> Task goal: Count the lines in the records that hold the string "main". Only the number should be given.

> Dataset content:
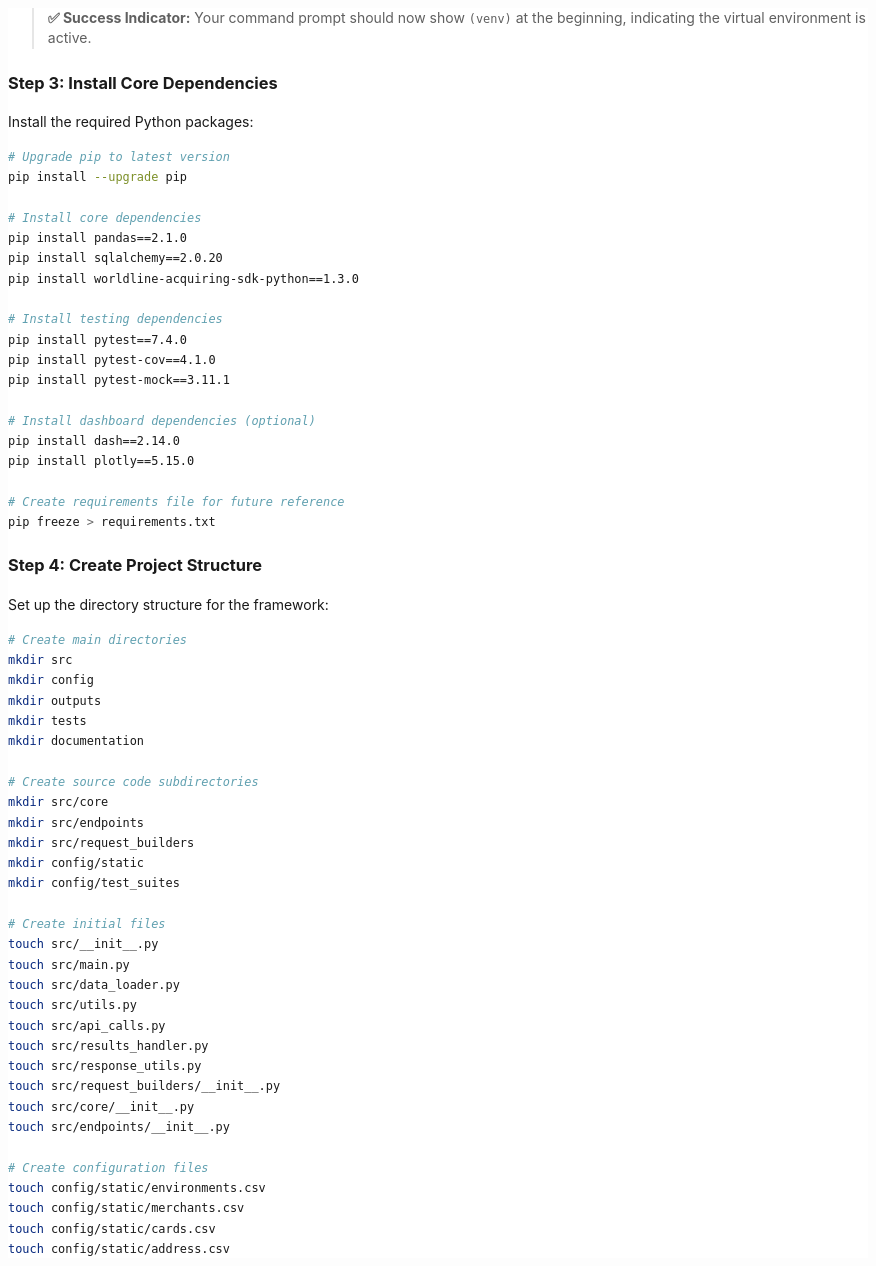> **✅ Success Indicator:** Your command prompt should now show `(venv)` at the beginning, indicating the virtual environment is active.

### Step 3: Install Core Dependencies

Install the required Python packages:

```bash
# Upgrade pip to latest version
pip install --upgrade pip

# Install core dependencies
pip install pandas==2.1.0
pip install sqlalchemy==2.0.20
pip install worldline-acquiring-sdk-python==1.3.0

# Install testing dependencies
pip install pytest==7.4.0
pip install pytest-cov==4.1.0
pip install pytest-mock==3.11.1

# Install dashboard dependencies (optional)
pip install dash==2.14.0
pip install plotly==5.15.0

# Create requirements file for future reference
pip freeze > requirements.txt
```

### Step 4: Create Project Structure

Set up the directory structure for the framework:

```bash
# Create main directories
mkdir src
mkdir config
mkdir outputs
mkdir tests
mkdir documentation

# Create source code subdirectories
mkdir src/core
mkdir src/endpoints
mkdir src/request_builders
mkdir config/static
mkdir config/test_suites

# Create initial files
touch src/__init__.py
touch src/main.py
touch src/data_loader.py
touch src/utils.py
touch src/api_calls.py
touch src/results_handler.py
touch src/response_utils.py
touch src/request_builders/__init__.py
touch src/core/__init__.py
touch src/endpoints/__init__.py

# Create configuration files
touch config/static/environments.csv
touch config/static/merchants.csv
touch config/static/cards.csv
touch config/static/address.csv
```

> Completed exercise: 2